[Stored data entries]
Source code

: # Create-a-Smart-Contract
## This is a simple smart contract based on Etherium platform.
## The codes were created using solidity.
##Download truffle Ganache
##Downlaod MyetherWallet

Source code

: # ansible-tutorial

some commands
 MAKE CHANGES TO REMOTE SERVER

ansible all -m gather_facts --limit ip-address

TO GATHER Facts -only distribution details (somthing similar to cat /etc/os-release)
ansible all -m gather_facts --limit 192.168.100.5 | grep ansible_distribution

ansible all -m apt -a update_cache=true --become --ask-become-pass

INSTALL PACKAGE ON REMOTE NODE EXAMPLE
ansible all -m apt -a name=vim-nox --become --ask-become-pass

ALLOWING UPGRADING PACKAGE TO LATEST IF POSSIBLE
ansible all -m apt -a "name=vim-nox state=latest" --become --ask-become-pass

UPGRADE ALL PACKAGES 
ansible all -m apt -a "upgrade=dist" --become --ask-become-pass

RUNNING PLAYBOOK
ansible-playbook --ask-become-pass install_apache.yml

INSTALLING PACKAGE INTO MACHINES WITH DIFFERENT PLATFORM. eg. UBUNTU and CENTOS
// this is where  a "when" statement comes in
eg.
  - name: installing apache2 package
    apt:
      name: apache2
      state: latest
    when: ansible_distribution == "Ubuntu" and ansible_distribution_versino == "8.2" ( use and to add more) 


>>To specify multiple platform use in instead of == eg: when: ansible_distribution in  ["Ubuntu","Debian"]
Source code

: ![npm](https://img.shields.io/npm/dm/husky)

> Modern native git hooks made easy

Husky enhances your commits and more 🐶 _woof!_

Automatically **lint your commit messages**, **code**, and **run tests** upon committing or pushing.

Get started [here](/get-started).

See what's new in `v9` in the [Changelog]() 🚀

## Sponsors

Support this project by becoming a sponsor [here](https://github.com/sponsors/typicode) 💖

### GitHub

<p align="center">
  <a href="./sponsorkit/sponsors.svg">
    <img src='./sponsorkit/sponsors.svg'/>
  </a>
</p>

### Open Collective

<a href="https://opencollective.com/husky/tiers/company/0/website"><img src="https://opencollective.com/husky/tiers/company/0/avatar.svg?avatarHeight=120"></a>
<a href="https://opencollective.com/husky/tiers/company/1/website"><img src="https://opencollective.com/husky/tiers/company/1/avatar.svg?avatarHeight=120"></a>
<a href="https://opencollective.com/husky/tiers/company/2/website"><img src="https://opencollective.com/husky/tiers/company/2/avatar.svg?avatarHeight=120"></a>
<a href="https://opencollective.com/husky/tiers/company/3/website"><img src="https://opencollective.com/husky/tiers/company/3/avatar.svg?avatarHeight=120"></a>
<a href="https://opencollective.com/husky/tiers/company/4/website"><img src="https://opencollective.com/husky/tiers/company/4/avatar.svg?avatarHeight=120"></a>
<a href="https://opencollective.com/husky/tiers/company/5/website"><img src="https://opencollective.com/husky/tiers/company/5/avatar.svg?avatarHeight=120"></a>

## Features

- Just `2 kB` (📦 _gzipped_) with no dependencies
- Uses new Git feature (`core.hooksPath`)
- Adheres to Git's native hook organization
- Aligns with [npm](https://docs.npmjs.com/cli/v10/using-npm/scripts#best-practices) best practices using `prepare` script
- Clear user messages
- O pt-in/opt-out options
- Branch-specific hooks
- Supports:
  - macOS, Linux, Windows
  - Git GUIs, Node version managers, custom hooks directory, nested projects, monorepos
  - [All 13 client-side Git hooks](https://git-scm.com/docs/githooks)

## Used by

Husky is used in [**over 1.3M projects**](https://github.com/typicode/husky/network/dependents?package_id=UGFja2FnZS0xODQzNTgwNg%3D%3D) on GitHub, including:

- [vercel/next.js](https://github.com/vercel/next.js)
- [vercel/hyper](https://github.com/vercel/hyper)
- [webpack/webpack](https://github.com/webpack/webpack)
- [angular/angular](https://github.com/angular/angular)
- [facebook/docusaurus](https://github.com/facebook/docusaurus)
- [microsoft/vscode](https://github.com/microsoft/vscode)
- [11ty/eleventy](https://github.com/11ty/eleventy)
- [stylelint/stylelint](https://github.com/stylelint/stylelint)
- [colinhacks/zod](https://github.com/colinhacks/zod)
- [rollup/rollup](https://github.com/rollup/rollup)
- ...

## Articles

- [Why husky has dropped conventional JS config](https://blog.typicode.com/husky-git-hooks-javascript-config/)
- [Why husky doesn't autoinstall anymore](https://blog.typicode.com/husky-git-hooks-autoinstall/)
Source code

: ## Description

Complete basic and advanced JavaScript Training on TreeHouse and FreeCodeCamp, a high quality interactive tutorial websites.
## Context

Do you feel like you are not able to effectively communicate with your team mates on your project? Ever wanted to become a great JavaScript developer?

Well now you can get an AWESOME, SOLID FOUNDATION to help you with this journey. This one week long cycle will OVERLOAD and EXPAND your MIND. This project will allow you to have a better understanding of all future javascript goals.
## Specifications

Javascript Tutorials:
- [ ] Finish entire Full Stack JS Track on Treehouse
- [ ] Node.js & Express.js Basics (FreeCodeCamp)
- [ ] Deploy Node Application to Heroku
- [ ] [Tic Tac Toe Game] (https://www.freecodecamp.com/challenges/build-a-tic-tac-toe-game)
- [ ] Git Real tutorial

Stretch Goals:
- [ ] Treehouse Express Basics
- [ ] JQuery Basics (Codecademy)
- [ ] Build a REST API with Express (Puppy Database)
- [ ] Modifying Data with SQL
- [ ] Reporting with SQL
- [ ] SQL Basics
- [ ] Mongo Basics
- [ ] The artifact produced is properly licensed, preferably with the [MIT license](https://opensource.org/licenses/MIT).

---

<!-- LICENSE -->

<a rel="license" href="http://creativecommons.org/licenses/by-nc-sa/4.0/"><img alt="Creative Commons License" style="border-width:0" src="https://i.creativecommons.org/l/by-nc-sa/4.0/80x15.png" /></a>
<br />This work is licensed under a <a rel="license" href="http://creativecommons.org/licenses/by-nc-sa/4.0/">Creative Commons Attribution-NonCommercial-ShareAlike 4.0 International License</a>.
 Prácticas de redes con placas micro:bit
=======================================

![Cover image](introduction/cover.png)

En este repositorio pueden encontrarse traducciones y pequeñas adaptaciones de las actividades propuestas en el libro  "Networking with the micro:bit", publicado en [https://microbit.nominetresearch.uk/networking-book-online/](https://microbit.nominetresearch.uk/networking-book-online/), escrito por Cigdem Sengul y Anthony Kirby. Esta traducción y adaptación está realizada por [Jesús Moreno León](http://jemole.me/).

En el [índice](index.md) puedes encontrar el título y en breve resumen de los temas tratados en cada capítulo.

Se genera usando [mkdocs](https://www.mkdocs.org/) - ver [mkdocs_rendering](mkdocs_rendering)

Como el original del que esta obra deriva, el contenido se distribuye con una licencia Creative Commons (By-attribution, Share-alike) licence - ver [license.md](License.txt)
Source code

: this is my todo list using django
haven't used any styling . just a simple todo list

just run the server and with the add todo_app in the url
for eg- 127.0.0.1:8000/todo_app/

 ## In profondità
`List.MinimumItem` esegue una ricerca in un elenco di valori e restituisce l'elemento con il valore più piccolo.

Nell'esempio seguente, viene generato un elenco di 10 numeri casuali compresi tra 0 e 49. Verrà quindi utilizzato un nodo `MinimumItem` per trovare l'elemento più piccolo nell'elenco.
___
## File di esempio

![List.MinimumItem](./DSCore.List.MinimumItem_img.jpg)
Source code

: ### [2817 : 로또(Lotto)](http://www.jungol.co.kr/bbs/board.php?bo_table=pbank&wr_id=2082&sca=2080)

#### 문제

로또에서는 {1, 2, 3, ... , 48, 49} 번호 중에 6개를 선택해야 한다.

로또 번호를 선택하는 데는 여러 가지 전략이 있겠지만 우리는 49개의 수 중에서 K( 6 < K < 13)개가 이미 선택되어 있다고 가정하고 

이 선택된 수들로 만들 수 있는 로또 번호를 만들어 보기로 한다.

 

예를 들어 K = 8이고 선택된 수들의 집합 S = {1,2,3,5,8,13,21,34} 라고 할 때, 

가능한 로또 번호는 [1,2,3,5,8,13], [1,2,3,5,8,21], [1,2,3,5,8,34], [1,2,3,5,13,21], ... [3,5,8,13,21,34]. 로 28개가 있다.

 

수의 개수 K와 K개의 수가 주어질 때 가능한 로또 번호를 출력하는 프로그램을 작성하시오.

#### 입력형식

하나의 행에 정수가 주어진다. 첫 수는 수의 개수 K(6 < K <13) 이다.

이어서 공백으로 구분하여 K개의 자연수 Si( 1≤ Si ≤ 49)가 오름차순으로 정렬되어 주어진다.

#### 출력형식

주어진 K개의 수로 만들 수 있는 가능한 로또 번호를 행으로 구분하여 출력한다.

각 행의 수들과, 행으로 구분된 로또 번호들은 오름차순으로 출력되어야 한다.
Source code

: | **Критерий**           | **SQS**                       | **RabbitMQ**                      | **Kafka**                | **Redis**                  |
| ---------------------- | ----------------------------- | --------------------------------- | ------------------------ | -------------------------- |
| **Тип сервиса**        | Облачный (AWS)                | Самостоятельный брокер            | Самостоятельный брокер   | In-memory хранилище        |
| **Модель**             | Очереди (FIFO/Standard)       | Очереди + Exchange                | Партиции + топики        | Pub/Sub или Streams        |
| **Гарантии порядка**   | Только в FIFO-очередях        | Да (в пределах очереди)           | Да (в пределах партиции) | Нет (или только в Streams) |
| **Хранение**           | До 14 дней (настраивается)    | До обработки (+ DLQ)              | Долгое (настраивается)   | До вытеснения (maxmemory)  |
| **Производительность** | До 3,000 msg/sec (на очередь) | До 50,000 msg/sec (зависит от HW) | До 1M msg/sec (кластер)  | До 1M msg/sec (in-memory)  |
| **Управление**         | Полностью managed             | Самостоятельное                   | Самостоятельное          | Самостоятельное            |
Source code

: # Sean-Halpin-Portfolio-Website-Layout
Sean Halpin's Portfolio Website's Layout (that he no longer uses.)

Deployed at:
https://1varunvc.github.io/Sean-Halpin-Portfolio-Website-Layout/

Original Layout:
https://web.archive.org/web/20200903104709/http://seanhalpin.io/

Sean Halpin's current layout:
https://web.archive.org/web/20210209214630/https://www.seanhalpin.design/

Exercise:
Could you restate, word for word, the lines above from the one with "##Downlaod MyetherWallet" to the one with "ansible all -m gather_facts --limit 192.168.100.5", both included?

Written answer:
##Downlaod MyetherWallet

Source code

: # ansible-tutorial

some commands
 MAKE CHANGES TO REMOTE SERVER

ansible all -m gather_facts --limit ip-address

TO GATHER Facts -only distribution details (somthing similar to cat /etc/os-release)
ansible all -m gather_facts --limit 192.168.100.5 | grep ansible_distribution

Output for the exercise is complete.